The competitors live together in a Panama City "hero penthouse" and vie for a prize pool of up to $1 million; the more successful they are, the more money they can win. Along the way, the cast faces morality-testing temptations and endurance challenges that seem straight out of a big-budget summer action flick. Viewers vote for the final hero.

"It wasn't completely outside of my realm," McAdams said. "I consider myself a pretty athletic guy."

But it wasn't the intense physical feats that truly shook up the father of two young daughters -- it was being separated from his family.

During filming in February and March, McAdams was cut off from the outside world, even his wife, Aniscia, and daughters, Anai, 5, and Danae, 3. The couple have been together for 13 years and married for seven.

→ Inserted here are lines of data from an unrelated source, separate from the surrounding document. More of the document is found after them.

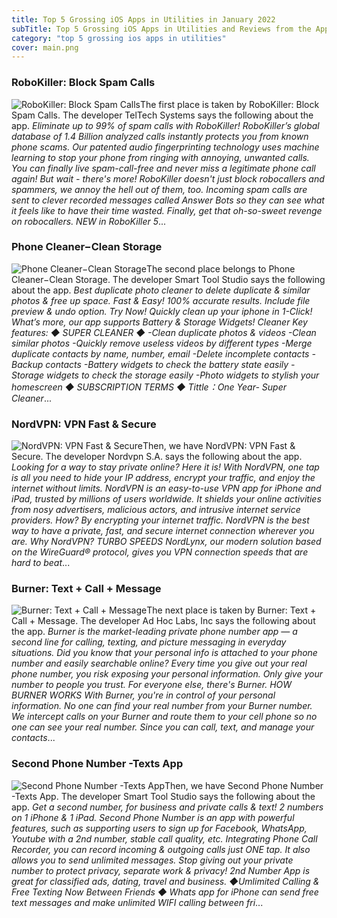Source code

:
 ```yaml
---
title: Top 5 Grossing iOS Apps in Utilities in January 2022
subTitle: Top 5 Grossing iOS Apps in Utilities and Reviews from the AppStore in January 2022.
category: "top 5 grossing ios apps in utilities"
cover: main.png
---
```


### RoboKiller: Block Spam Calls

![RoboKiller: Block Spam Calls](https://is4-ssl.mzstatic.com/image/thumb/Purple126/v4/17/bc/65/17bc6554-a958-f05a-66d4-89bdda0f9327/BlueAppIcon-0-0-1x_U007emarketing-0-0-0-7-0-0-sRGB-0-0-0-GLES2_U002c0-512MB-85-220-0-0.png/100x100bb.png)The first place is taken by RoboKiller: Block Spam Calls. The developer TelTech Systems says the following about the app. _Eliminate up to 99% of spam calls with RoboKiller! RoboKiller’s global database of 1.4 Billion analyzed calls instantly protects you from known phone scams. Our patented audio fingerprinting technology uses machine learning to stop your phone from ringing with annoying, unwanted calls. You can finally live spam-call-free and never miss a legitimate phone call again!  But wait - there's more! RoboKiller doesn't just block robocallers and spammers, we annoy the hell out of them, too. Incoming spam calls are sent to clever recorded messages called Answer Bots so they can see what it feels like to have their time wasted. Finally, get that oh-so-sweet revenge on robocallers.  NEW in RoboKiller 5_...

### Phone Cleaner−Clean Storage

![Phone Cleaner−Clean Storage](https://is3-ssl.mzstatic.com/image/thumb/Purple116/v4/1a/cc/cc/1accccd9-1099-00e4-22d0-64f2c511e28a/AppIcon-0-0-1x_U007emarketing-0-0-0-7-0-0-sRGB-0-0-0-GLES2_U002c0-512MB-85-220-0-0.png/100x100bb.png)The second place belongs to Phone Cleaner−Clean Storage. The developer Smart Tool Studio says the following about the app. _Best duplicate photo cleaner to delete duplicate & similar photos & free up space. Fast & Easy! 100% accurate results. Include file preview & undo option. Try Now!  Quickly clean up your iphone in 1-Click! What’s more, our app supports Battery & Storage Widgets!   Cleaner Key features:  ◆ SUPER CLEANER ◆ -Clean duplicate photos & videos  -Clean similar photos -Quickly remove useless videos by different types  -Merge duplicate contacts by name, number, email -Delete incomplete contacts -Backup contacts -Battery widgets to check the battery state easily -Storage widgets to check the storage easily -Photo widgets to stylish your homescreen  ◆ SUBSCRIPTION TERMS ◆  Tittle：One Year- Super Cleaner_...

### NordVPN: VPN Fast & Secure

![NordVPN: VPN Fast & Secure](https://is1-ssl.mzstatic.com/image/thumb/Purple126/v4/a6/ee/b4/a6eeb4cd-1cec-8f71-bf14-c62ebce80890/AppIcon-0-0-1x_U007emarketing-0-0-0-7-0-0-sRGB-0-0-0-GLES2_U002c0-512MB-85-220-0-0.png/100x100bb.png)Then, we have NordVPN: VPN Fast & Secure. The developer Nordvpn S.A. says the following about the app. _Looking for a way to stay private online? Here it is! With NordVPN, one tap is all you need to hide your IP address, encrypt your traffic, and enjoy the internet without limits.    NordVPN is an easy-to-use VPN app for iPhone and iPad, trusted by millions of users worldwide. It shields your online activities from nosy advertisers, malicious actors, and intrusive internet service providers. How? By encrypting your internet traffic.  NordVPN is the best way to have a private, fast, and secure internet connection wherever you are.   Why NordVPN?  TURBO SPEEDS NordLynx, our modern solution based on the WireGuard® protocol, gives you VPN connection speeds that are hard to beat_...

### Burner: Text + Call + Message

![Burner: Text + Call + Message](https://is4-ssl.mzstatic.com/image/thumb/Purple125/v4/18/80/f9/1880f986-2b9a-d4a7-72f8-2e9b42616186/AppIcon-0-0-1x_U007emarketing-0-0-0-8-0-0-sRGB-0-0-0-GLES2_U002c0-512MB-85-220-0-0.png/100x100bb.png)The next place is taken by Burner: Text + Call + Message. The developer Ad Hoc Labs, Inc says the following about the app. _Burner is the market-leading private phone number app — a second line for calling, texting, and picture messaging in everyday situations. Did you know that your personal info is attached to your phone number and easily searchable online? Every time you give out your real phone number, you risk exposing your personal information. Only give your number to people you trust. For everyone else, there's Burner.  HOW BURNER WORKS With Burner, you're in control of your personal information. No one can find your real number from your Burner number. We intercept calls on your Burner and route them to your cell phone so no one can see your real number. Since you can call, text, and manage your contacts_...

### Second Phone Number -Texts App

![Second Phone Number -Texts App](https://is1-ssl.mzstatic.com/image/thumb/Purple116/v4/c1/71/06/c171069f-1b41-ea50-7ead-f36ff971dd0c/AppIcon-0-0-1x_U007emarketing-0-0-0-7-0-0-sRGB-0-0-0-GLES2_U002c0-512MB-85-220-0-0.png/100x100bb.png)Then, we have Second Phone Number -Texts App. The developer Smart Tool Studio says the following about the app. _Get a second number, for business and private calls & text! 2 numbers on 1 iPhone & 1 iPad.  Second Phone Number is an app with powerful features, such as supporting users to sign up for Facebook, WhatsApp, Youtube with a 2nd number, stable call quality, etc.  Integrating Phone Call Recorder, you can record incoming & outgoing calls just ONE tap. It also allows you to send unlimited messages.  Stop giving out your private number to protect privacy, separate work & privacy! 2nd Number App is great for classified ads, dating, travel and business.  ◆Umlimited Calling & Free Texting Now Between Friends ◆ Whats app for iPhone can send free text messages and make unlimited WIFI calling between fri_...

"I haven't been away from my family that long forever," he said. "It's tough when you can't speak to any of your family members."

McAdams is gathering with loved ones to watch the 8 p.m., June 6 premiere at what might be the most-fitting spot in town: The Rock Wood-Fired Pizza and Spirits.

The publicity push for the show has begun and McAdams said it's a thrill each time a preview pops up on television. He said his 5-year-old had one question the first time she saw him in a commercial: "Daddy? Did you meet The Rock?"

"The best thing is watching them watch it," he said.